━━━ MATERIALS PROVIDED
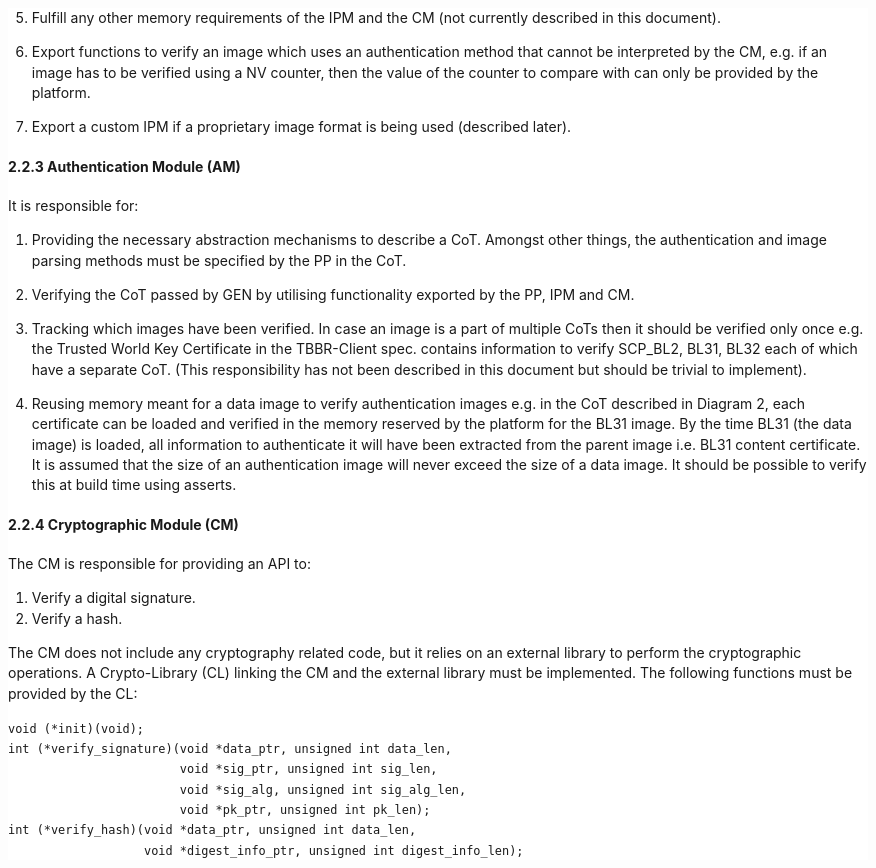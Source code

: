 5.  Fulfill any other memory requirements of the IPM and the CM (not currently
    described in this document).

6.  Export functions to verify an image which uses an authentication method that
    cannot be interpreted by the CM, e.g. if an image has to be verified using a
    NV counter, then the value of the counter to compare with can only be
    provided by the platform.

7.  Export a custom IPM if a proprietary image format is being used (described
    later).


#### 2.2.3 Authentication Module (AM)

It is responsible for:

1.  Providing the necessary abstraction mechanisms to describe a CoT. Amongst
    other things, the authentication and image parsing methods must be specified
    by the PP in the CoT.

2.  Verifying the CoT passed by GEN by utilising functionality exported by the
    PP, IPM and CM.

3.  Tracking which images have been verified. In case an image is a part of
    multiple CoTs then it should be verified only once e.g. the Trusted World
    Key Certificate in the TBBR-Client spec. contains information to verify
    SCP_BL2, BL31, BL32 each of which have a separate CoT. (This
    responsibility has not been described in this document but should be
    trivial to implement).

4.  Reusing memory meant for a data image to verify authentication images e.g.
    in the CoT described in Diagram 2, each certificate can be loaded and
    verified in the memory reserved by the platform for the BL31 image. By the
    time BL31 (the data image) is loaded, all information to authenticate it
    will have been extracted from the parent image i.e. BL31 content
    certificate. It is assumed that the size of an authentication image will
    never exceed the size of a data image. It should be possible to verify this
    at build time using asserts.


#### 2.2.4 Cryptographic Module (CM)

The CM is responsible for providing an API to:

1.  Verify a digital signature.
2.  Verify a hash.

The CM does not include any cryptography related code, but it relies on an
external library to perform the cryptographic operations. A Crypto-Library (CL)
linking the CM and the external library must be implemented. The following
functions must be provided by the CL:

```
void (*init)(void);
int (*verify_signature)(void *data_ptr, unsigned int data_len,
                        void *sig_ptr, unsigned int sig_len,
                        void *sig_alg, unsigned int sig_alg_len,
                        void *pk_ptr, unsigned int pk_len);
int (*verify_hash)(void *data_ptr, unsigned int data_len,
                   void *digest_info_ptr, unsigned int digest_info_len);
```
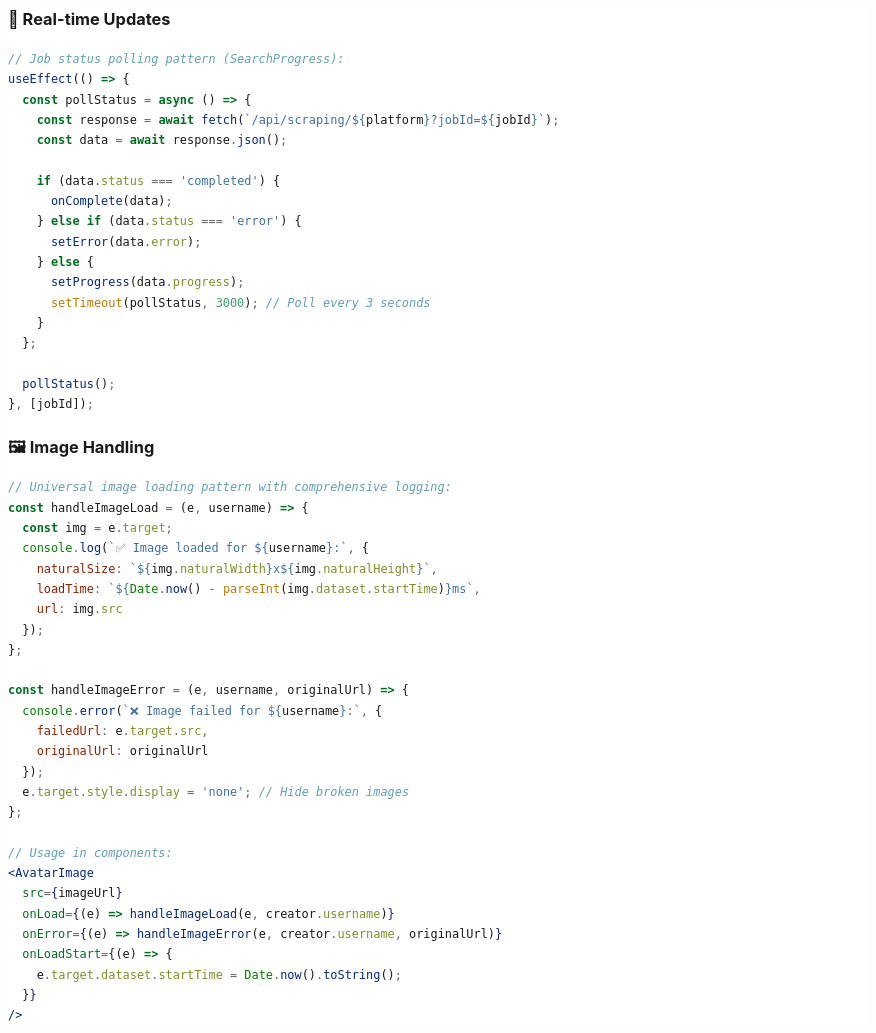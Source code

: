 ### 🔄 Real-time Updates

```jsx
// Job status polling pattern (SearchProgress):
useEffect(() => {
  const pollStatus = async () => {
    const response = await fetch(`/api/scraping/${platform}?jobId=${jobId}`);
    const data = await response.json();
    
    if (data.status === 'completed') {
      onComplete(data);
    } else if (data.status === 'error') {
      setError(data.error);
    } else {
      setProgress(data.progress);
      setTimeout(pollStatus, 3000); // Poll every 3 seconds
    }
  };
  
  pollStatus();
}, [jobId]);
```

### 🖼️ Image Handling

```jsx
// Universal image loading pattern with comprehensive logging:
const handleImageLoad = (e, username) => {
  const img = e.target;
  console.log(`✅ Image loaded for ${username}:`, {
    naturalSize: `${img.naturalWidth}x${img.naturalHeight}`,
    loadTime: `${Date.now() - parseInt(img.dataset.startTime)}ms`,
    url: img.src
  });
};

const handleImageError = (e, username, originalUrl) => {
  console.error(`❌ Image failed for ${username}:`, {
    failedUrl: e.target.src,
    originalUrl: originalUrl
  });
  e.target.style.display = 'none'; // Hide broken images
};

// Usage in components:
<AvatarImage
  src={imageUrl}
  onLoad={(e) => handleImageLoad(e, creator.username)}
  onError={(e) => handleImageError(e, creator.username, originalUrl)}
  onLoadStart={(e) => {
    e.target.dataset.startTime = Date.now().toString();
  }}
/>
```
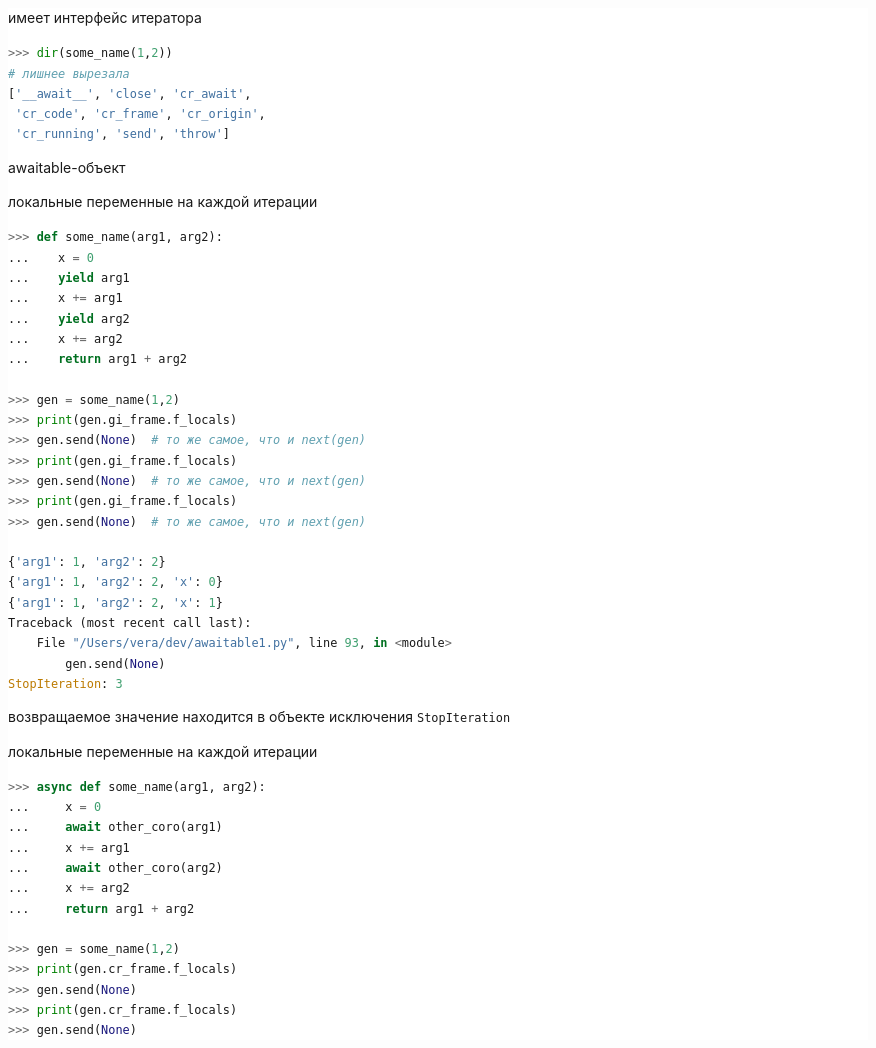имеет интерфейс итератора
</td>
<td>

```python
>>> dir(some_name(1,2))
# лишнее вырезала
['__await__', 'close', 'cr_await', 
 'cr_code', 'cr_frame', 'cr_origin', 
 'cr_running', 'send', 'throw']
```

awaitable-объект
</td>
</tr>


<tr>
<td></td>
<td>

локальные переменные на каждой итерации

```python
>>> def some_name(arg1, arg2):
...    x = 0
...    yield arg1
...    x += arg1
...    yield arg2
...    x += arg2
...    return arg1 + arg2

>>> gen = some_name(1,2)
>>> print(gen.gi_frame.f_locals)
>>> gen.send(None)  # то же самое, что и next(gen)
>>> print(gen.gi_frame.f_locals)
>>> gen.send(None)  # то же самое, что и next(gen)
>>> print(gen.gi_frame.f_locals)
>>> gen.send(None)  # то же самое, что и next(gen)

{'arg1': 1, 'arg2': 2}
{'arg1': 1, 'arg2': 2, 'x': 0}
{'arg1': 1, 'arg2': 2, 'x': 1}
Traceback (most recent call last):
    File "/Users/vera/dev/awaitable1.py", line 93, in <module>
        gen.send(None)
StopIteration: 3
```
возвращаемое значение находится в объекте исключения `StopIteration`

</td>
<td>

локальные переменные на каждой итерации

```python
>>> async def some_name(arg1, arg2):
...     x = 0
...     await other_coro(arg1)
...     x += arg1
...     await other_coro(arg2)
...     x += arg2
...     return arg1 + arg2

>>> gen = some_name(1,2)
>>> print(gen.cr_frame.f_locals)
>>> gen.send(None)
>>> print(gen.cr_frame.f_locals)
>>> gen.send(None)
```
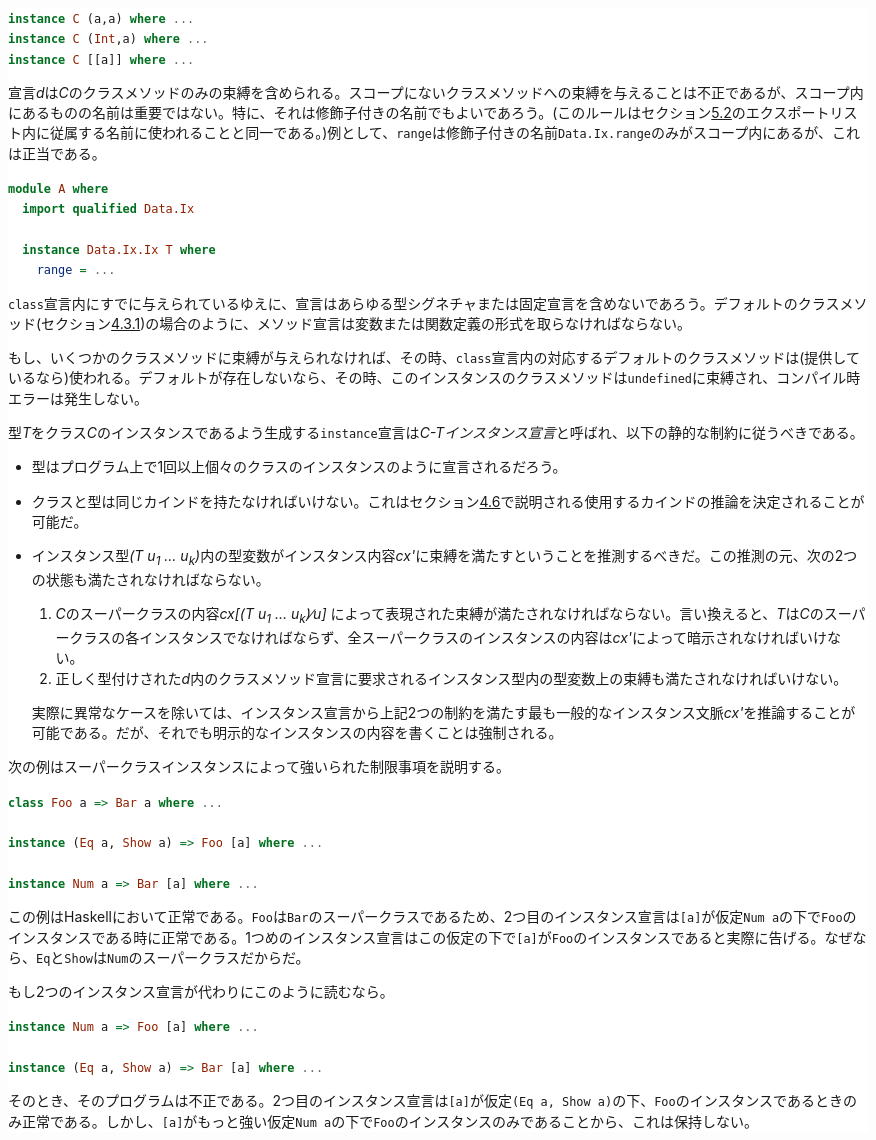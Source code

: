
 ```hs
instance C (a,a) where ...  
instance C (Int,a) where ...  
instance C [[a]] where ...
```

宣言<em>d</em>は<em>C</em>のクラスメソッドのみの束縛を含められる。スコープにないクラスメソッドへの束縛を与えることは不正であるが、スコープ内にあるものの名前は重要ではない。特に、それは修飾子付きの名前でもよいであろう。(このルールはセクション[5.2](./5-modules.md#a)のエクスポートリスト内に従属する名前に使われることと同一である。)例として、`range`は修飾子付きの名前`Data.Ix.range`のみがスコープ内にあるが、これは正当である。

```hs
module A where  
  import qualified Data.Ix  

  instance Data.Ix.Ix T where  
    range = ...
```

`class`宣言内にすでに与えられているゆえに、宣言はあらゆる型シグネチャまたは固定宣言を含めないであろう。デフォルトのクラスメソッド(セクション[4.3.1](#aクラス宣言))の場合のように、メソッド宣言は変数または関数定義の形式を取らなければならない。

もし、いくつかのクラスメソッドに束縛が与えられなければ、その時、`class`宣言内の対応するデフォルトのクラスメソッドは(提供しているなら)使われる。デフォルトが存在しないなら、その時、このインスタンスのクラスメソッドは`undefined`に束縛され、コンパイル時エラーは発生しない。

型<em>T</em>をクラス<em>C</em>のインスタンスであるよう生成する`instance`宣言は<em>C-Tインスタンス宣言</em>と呼ばれ、以下の静的な制約に従うべきである。

- 型はプログラム上で1回以上個々のクラスのインスタンスのように宣言されるだろう。
- クラスと型は同じカインドを持たなければいけない。これはセクション[4.6](#aカインドの推論)で説明される使用するカインドの推論を決定されることが可能だ。
- インスタンス型<em>(T u<sub>1</sub> … u<sub>k</sub>)</em>内の型変数がインスタンス内容<em>cx'</em>に束縛を満たすということを推測するべきだ。この推測の元、次の2つの状態も満たされなければならない。
    1. <em>C</em>のスーパークラスの内容<em>cx[(T u<sub>1</sub> … u<sub>k</sub>)∕u] </em>によって表現された束縛が満たされなければならない。言い換えると、<em>T</em>は<em>C</em>のスーパークラスの各インスタンスでなければならず、全スーパークラスのインスタンスの内容は<em>cx'</em>によって暗示されなければいけない。
    1. 正しく型付けされた<em>d</em>内のクラスメソッド宣言に要求されるインスタンス型内の型変数上の束縛も満たされなければいけない。

    実際に異常なケースを除いては、インスタンス宣言から上記2つの制約を満たす最も一般的なインスタンス文脈<em>cx'</em>を推論することが可能である。だが、それでも明示的なインスタンスの内容を書くことは強制される。

次の例はスーパークラスインスタンスによって強いられた制限事項を説明する。

```hs
class Foo a => Bar a where ...  

instance (Eq a, Show a) => Foo [a] where ...  

instance Num a => Bar [a] where ...
```

この例はHaskellにおいて正常である。`Foo`は`Bar`のスーパークラスであるため、2つ目のインスタンス宣言は`[a]`が仮定`Num a`の下で`Foo`のインスタンスである時に正常である。1つめのインスタンス宣言はこの仮定の下で`[a]`が`Foo`のインスタンスであると実際に告げる。なぜなら、`Eq`と`Show`は`Num`のスーパークラスだからだ。

もし2つのインスタンス宣言が代わりにこのように読むなら。

```hs
instance Num a => Foo [a] where ...  

instance (Eq a, Show a) => Bar [a] where ...
```

そのとき、そのプログラムは不正である。2つ目のインスタンス宣言は`[a]`が仮定`(Eq a, Show a)`の下、`Foo`のインスタンスであるときのみ正常である。しかし、`[a]`がもっと強い仮定`Num a`の下で`Foo`のインスタンスのみであることから、これは保持しない。

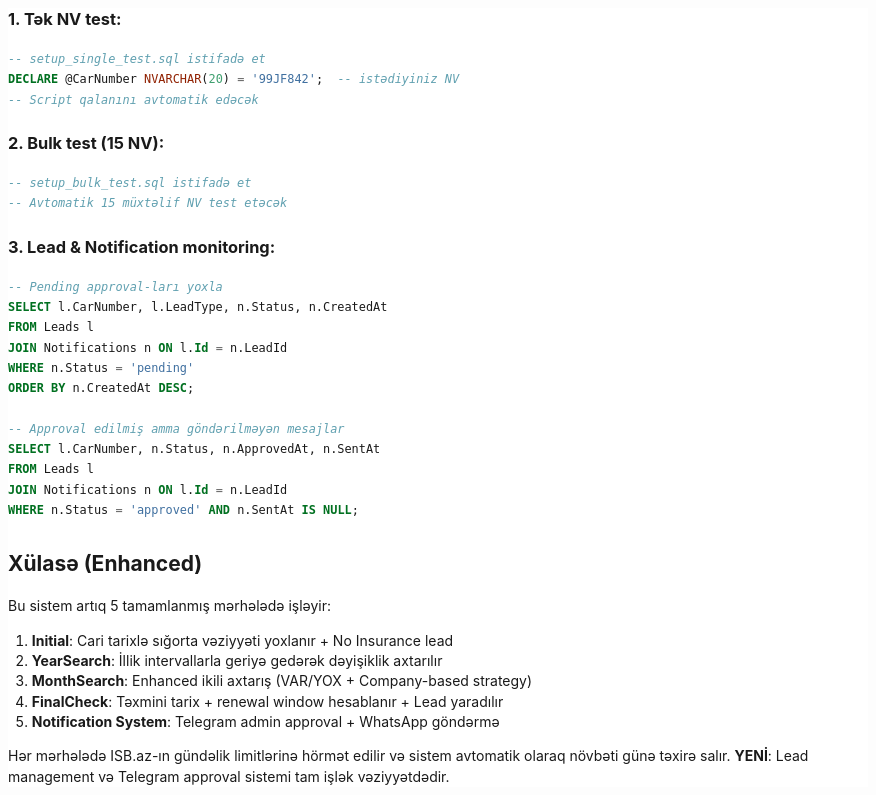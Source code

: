### 1. Tək NV test:
```sql
-- setup_single_test.sql istifadə et
DECLARE @CarNumber NVARCHAR(20) = '99JF842';  -- istədiyiniz NV
-- Script qalanını avtomatik edəcək
```

### 2. Bulk test (15 NV):
```sql
-- setup_bulk_test.sql istifadə et
-- Avtomatik 15 müxtəlif NV test etəcək
```

### 3. Lead & Notification monitoring:
```sql
-- Pending approval-ları yoxla
SELECT l.CarNumber, l.LeadType, n.Status, n.CreatedAt 
FROM Leads l 
JOIN Notifications n ON l.Id = n.LeadId 
WHERE n.Status = 'pending' 
ORDER BY n.CreatedAt DESC;

-- Approval edilmiş amma göndərilməyən mesajlar
SELECT l.CarNumber, n.Status, n.ApprovedAt, n.SentAt
FROM Leads l 
JOIN Notifications n ON l.Id = n.LeadId 
WHERE n.Status = 'approved' AND n.SentAt IS NULL;
```

## Xülasə (Enhanced)

Bu sistem artıq 5 tamamlanmış mərhələdə işləyir:
1. **Initial**: Cari tarixlə sığorta vəziyyəti yoxlanır + No Insurance lead
2. **YearSearch**: İllik intervallarla geriyə gedərək dəyişiklik axtarılır
3. **MonthSearch**: Enhanced ikili axtarış (VAR/YOX + Company-based strategy)
4. **FinalCheck**: Təxmini tarix + renewal window hesablanır + Lead yaradılır
5. **Notification System**: Telegram admin approval + WhatsApp göndərmə

Hər mərhələdə ISB.az-ın gündəlik limitlərinə hörmət edilir və sistem avtomatik olaraq növbəti günə təxirə salır. **YENİ**: Lead management və Telegram approval sistemi tam işlək vəziyyətdədir. 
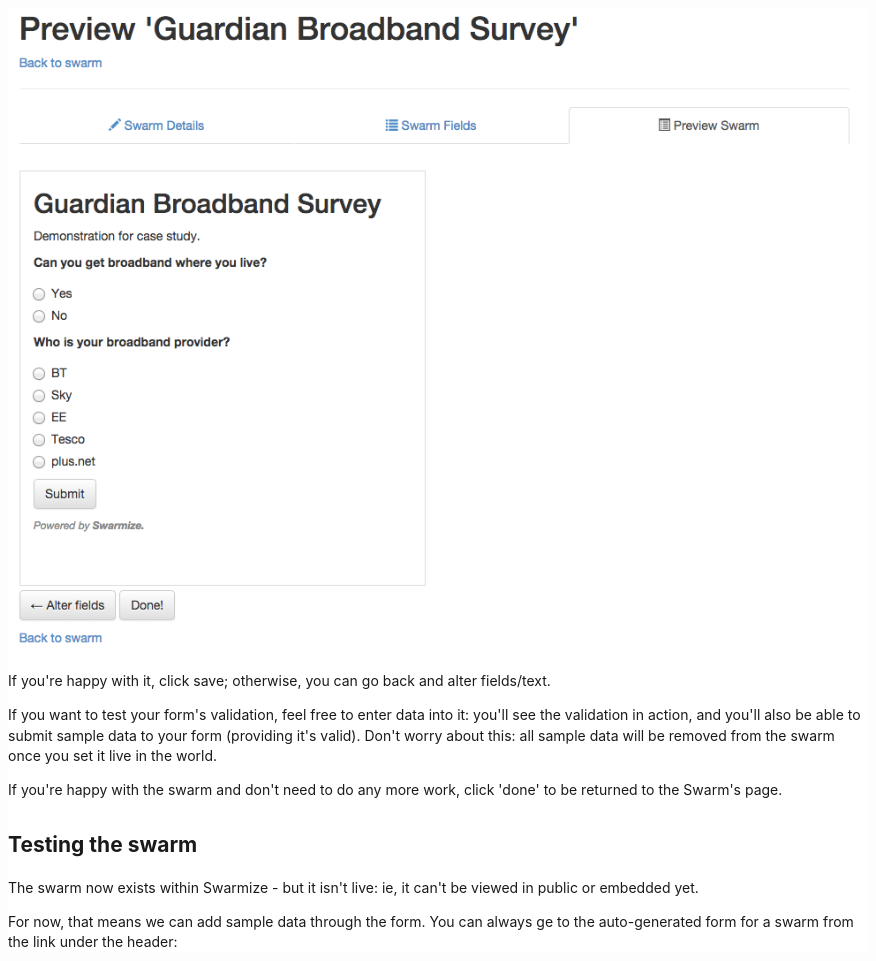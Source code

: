![Preview your swarm](broadband_survey/preview.png	)

If you're happy with it, click save; otherwise, you can go back and alter fields/text. 

If you want to test your form's validation, feel free to enter data into it: you'll see the validation in action, and you'll also be able to submit sample data to your form (providing it's valid). Don't worry about this: all sample data will be removed from the swarm once you set it live in the world.

If you're happy with the swarm and don't need to do any more work, click 'done' to be returned to the Swarm's page.

## Testing the swarm

The swarm now exists within Swarmize - but it isn't live: ie, it can't be viewed in public or embedded yet.

For now, that means we can add sample data through the form. You can always ge to the auto-generated form for a swarm from the link under the header:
━━━━━━
ABOUT THIS EXERCISE = Please return all lines in the material above that include the word "images".

RESULT BELOW =
3.  Tracking which images have been verified. In case an image is a part of
4.  Reusing memory meant for a data image to verify authentication images e.g.
  e.target.style.display = 'none'; // Hide broken images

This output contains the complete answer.